Somehow I missed Half Nelson at both Sundance and in critics’ screenings. It’s not an easy picture, neither in terms of subject — an otherwise over-earnest Brooklyn junior high school teacher (Ryan Gosling) buys crack from the same neighborhood element threatening his students’ welfare — nor execution, which loops around the characters’ intentions and actions like a never-swept spiral staircase. But it’s worthy, in no small part because of Gosling’s strong, understated performance and the incredible generosity of his pubescent costar, Shareeka Epps, who plays the student who’s onto his coke problem partly because she’s already submerged in the perils of that world.

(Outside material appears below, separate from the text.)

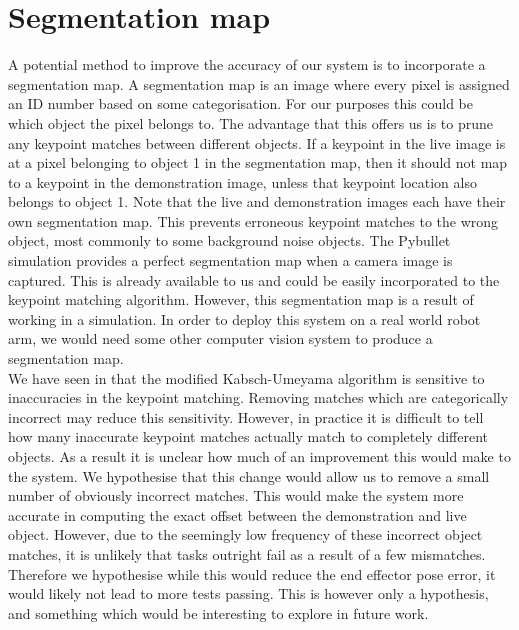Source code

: \section{Segmentation map}
A potential method to improve the accuracy of our system is to incorporate a segmentation map. A segmentation map is an image where every pixel is assigned an ID number based on some categorisation. For our purposes this could be which object the pixel belongs to. The advantage that this offers us is to prune any keypoint matches between different objects. If a keypoint in the live image is at a pixel belonging to object 1 in the segmentation map, then it should not map to a keypoint in the demonstration image, unless that keypoint location also belongs to object 1. Note that the live and demonstration images each have their own segmentation map. This prevents erroneous keypoint matches to the wrong object, most commonly to some background noise objects. The Pybullet simulation provides a perfect segmentation map when a camera image is captured. This is already available to us and could be easily incorporated to the keypoint matching algorithm. However, this segmentation map is a result of working in a simulation. In order to deploy this system on a real world robot arm, we would need some other computer vision system to produce a segmentation map.\\

We have seen in  that the modified Kabsch-Umeyama algorithm is sensitive to inaccuracies in the keypoint matching. Removing matches which are categorically incorrect may reduce this sensitivity. However, in practice it is difficult to tell how many inaccurate keypoint matches actually match to completely different objects. As a result it is unclear how much of an improvement this would make to the system. We hypothesise that this change would allow us to remove a small number of obviously incorrect matches. This would make the system more accurate in computing the exact offset between the demonstration and live object. However, due to the seemingly low frequency of these incorrect object matches, it is unlikely that tasks outright fail as a result of a few mismatches. Therefore we hypothesise while this would reduce the end effector pose error, it would likely not lead to more tests passing. This is however only a hypothesis, and something which would be interesting to explore in future work.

That Epps has already developed her chops enough to bestow generosity upon her fellow actors speaks volumes about her tremendous talent; she resorts to none of the tricks most young actors pass off as acting: no flat, unmitigated stare; no mugging. She watches instead, with eyebrows that punctuate a whole scene singlehandedly and a big grin that you wish her character had opportunity to flash more. But as Dre, the daughter of a single MTA worker (Karen Chilton) rueful about her daughter’s isolation but too mired in scraping together her bare necessities to otherwise nurture her, Epps is more of a badass who terrorizes the biggest thug in the schoolyard yet still weeps over her brother in prison, and over her teacher’s terrible folly. She is intact, in other words, which partly stems from bright lights like her smart teacher who ignores the prescribed school curriculum to teach his students critical thought — to think beyond the black-and-whites literally and figuratively prescribed by their neighborhood, their media. Their whole world, in other words.
Here’s where the film falls out, for though moralizing would do no good in a film invested on every level in the greys of life, it’s a bitter pill to swallow that the predicament of the student preyed upon by drug dealer is equal to that of the teacher buying from that dealer. It’s hard to forgive those particular trespasses in an adult entrusted with the education of teens who receive very little other support — and though we eventually sit through an evening with his boozy, liberal (with all the true-lefties’ attendant negative associations to that term) family that sheds light on his strain of inner turbulence, it ain’t hardly enough.
It’s an explanation, though, if not an excuse, and that’s all that this small, quiet triumph seeks to offer. To its credit. I’m grateful I finally did surrender to its sleepy, sad stupor.